How to complete this task -
Your answer must contain each line of the listing in which "Beijing" appears, copied in full.

Data -

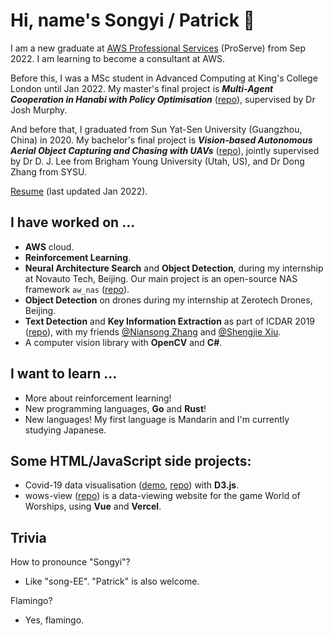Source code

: # Hi, name's Songyi / Patrick 🦩

I am a new graduate at [AWS Professional Services](https://aws.amazon.com/professional-services/) (ProServe) from Sep 2022. I am learning to become a consultant at AWS.

Before this, I was a MSc student in Advanced Computing at King's College London until Jan 2022. My master's final project is **_Multi-Agent Cooperation in Hanabi with Policy Optimisation_** ([repo](https://github.com/patrick22414/hanabi_project)), supervised by Dr Josh Murphy.

And before that, I graduated from Sun Yat-Sen University (Guangzhou, China) in 2020. My bachelor's final project is **_Vision-based Autonomous Aerial Object Capturing and Chasing with UAVs_** ([repo](https://github.com/patrick22414/drone-projects)), jointly supervised by Dr D. J. Lee from Brigham Young University (Utah, US), and Dr Dong Zhang from SYSU.

[Resume](https://docs.google.com/document/d/1liR__ewuFs8mvt6TaHsixV49YssTtwSNniadmpQwqVU/edit?usp=sharing) (last updated Jan 2022).

<!-- I now have a [personal blog site](https://patrick22414.substack.com/), currently in **BETA** cuz I'm too lazy. -->

## I have worked on ...

- **AWS** cloud.
- **Reinforcement Learning**.
- **Neural Architecture Search** and **Object Detection**, during my internship at Novauto Tech, Beijing. Our main project is an open-source NAS framework `aw_nas` ([repo](https://github.com/walkerning/aw_nas)).
- **Object Detection** on drones during my internship at Zerotech Drones, Beijing.
- **Text Detection** and **Key Information Extraction** as part of ICDAR 2019 ([repo](https://github.com/zzzDavid/ICDAR-2019-SROIE)), with my friends [@Niansong Zhang](https://github.com/zzzDavid) and [@Shengjie Xiu](https://github.com/Michael-Xiu).
- A computer vision library with **OpenCV** and **C#**.

## I want to learn ...

- More about reinforcement learning!
- New programming languages, **Go** and **Rust**!
- New languages! My first language is Mandarin and I'm currently studying Japanese.

## Some HTML/JavaScript side projects:

- Covid-19 data visualisation ([demo](https://patrick22414.github.io/coursework-sdv/), [repo](https://github.com/patrick22414/coursework-sdv)) with **D3.js**.
- wows-view ([repo](https://github.com/patrick22414/wows-view)) is a data-viewing website for the game World of Worships, using **Vue** and **Vercel**.

## Trivia

How to pronounce "Songyi"?
- Like "song-EE". "Patrick" is also welcome.

Flamingo?
- Yes, flamingo.

<!-- Email: patrick22414@outlook.com (personal). -->

<!-- ![GitHub stats](https://github-readme-stats.vercel.app/api?username=patrick22414&show_icons=true&theme=ayu-mirage) -->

Response area -
- **Neural Architecture Search** and **Object Detection**, during my internship at Novauto Tech, Beijing. Our main project is an open-source NAS framework `aw_nas` ([repo](https://github.com/walkerning/aw_nas)).
- **Object Detection** on drones during my internship at Zerotech Drones, Beijing.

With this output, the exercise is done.